The workshop closed with participants exploring each other’s timelines and noticed patterns across the different visions. The aim was not to produce a single blueprint but to stretch the imagination of what’s possible, and to map out the kinds of collaborations and choices that could make it real.
Certain themes did emerge consistently between different groups, many of which emphasised deeper participation, collaborative decision-making, movement building and tackling systemic inequities as key to bringing about change. More darkly, many of the groups imagined a disaster in the near future being needed to provoke the actions that would lead to their positive vision. Did this demonstrate a failure of our collective imagination to see a way out of existing cycles without relying on an external force? Tensions also emerged between some visions that emphasised a heightened engagement between humans and coastal habitats, while others imagined a reduced human influence and a process of rewilding. Overall, positive future visions tended to coalesce around themes of balance, coming to terms with inevitable changes, and slowness or ease. However, as one participant noted, the timeline exercise also highlighted that “2050 is only a blink of an eye away”.

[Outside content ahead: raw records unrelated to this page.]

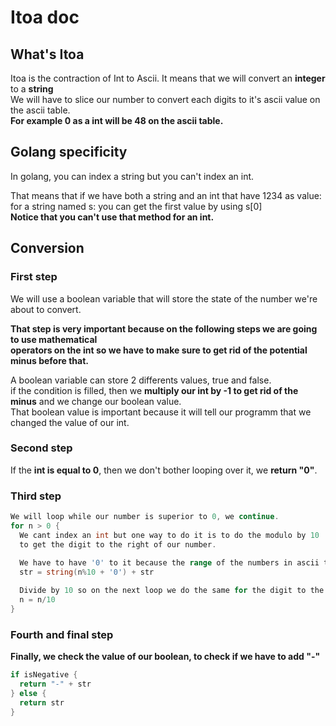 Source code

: # **Itoa doc**

## What's Itoa
Itoa is the contraction of Int to Ascii.
It means that we will convert an **integer** to a **string**<br>
We will have to slice our number to convert each digits to it's
ascii value on the ascii table.<br>
**For example 0 as a int will be 48 on the ascii table.**

## Golang specificity
In golang, you can index a string but you can't index an int.

That means that if we have both a string and an int that have
1234 as value:<br>
for a string named s: you can get the first value by using s[0]<br>
**Notice that you can't use that method for an int.**
<br>

## Conversion
### **First step**
We will use a boolean variable that will store the state of the number we're
about to convert.<br>


**That step is very important because on the following steps we are going to use mathematical<br>
operators on the int so we have to make sure to get rid of the potential minus before that.<br>**


A boolean variable can store 2 differents values, true and false.<br>
if the condition is filled, then we **multiply our int by -1 to get rid of the minus** and we change our boolean value.<br>
That boolean value is important because it will tell our programm that we changed the value of our int.<br>

### **Second step**
If the **int is equal to 0**, then we don't bother looping over it, we **return "0"**.

### **Third step**
```go
We will loop while our number is superior to 0, we continue.
for n > 0 {
  We cant index an int but one way to do it is to do the modulo by 10
  to get the digit to the right of our number.
  
  We have to have '0' to it because the range of the numbers in ascii table is from 48 to 57.
  str = string(n%10 + '0') + str

  Divide by 10 so on the next loop we do the same for the digit to the right of the one we just did
  n = n/10
}
```

### **Fourth and final step**
**Finally, we check the value of our boolean, to check if we have to add "-"**<br>
```go
if isNegative {
  return "-" + str
} else {
  return str
}
```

Shared Insights and Next Steps
Across both workshops, what stood out was the power of bringing diverse perspectives together. From government agencies to educators, from creative practitioners to industry representatives, participants highlighted that resilience depends on working across boundaries — disciplinary, sectoral, and geographic.
Both the pre-mortem and the radical futures exercises reinforced the need for clarity in roles, better alignment of policies and funding, and stronger communication channels. At the same time, the imaginative methods surfaced fresh ways of thinking about justice, equity, and the lived experience of coastal change.
The energy in the room was palpable: creative, challenging, and deeply engaged with the urgency of coastal resilience. The insights gathered will inform a forthcoming Solutions Report, drawing together the key risks, enablers, and recommendations generated through the workshops.
Why This Matters
Coastal resilience is not just a technical or ecological issue. It is about people, cultures, economies, and ecosystems intertwined across land and sea. By rehearsing both the failures we must avoid and the futures we aspire to, these workshops offered a space for radical rethinking and practical planning.
As one participant reflected:
“We don’t often get the chance to step outside our silos and imagine together. This felt like building the history of a future we still have time to create.”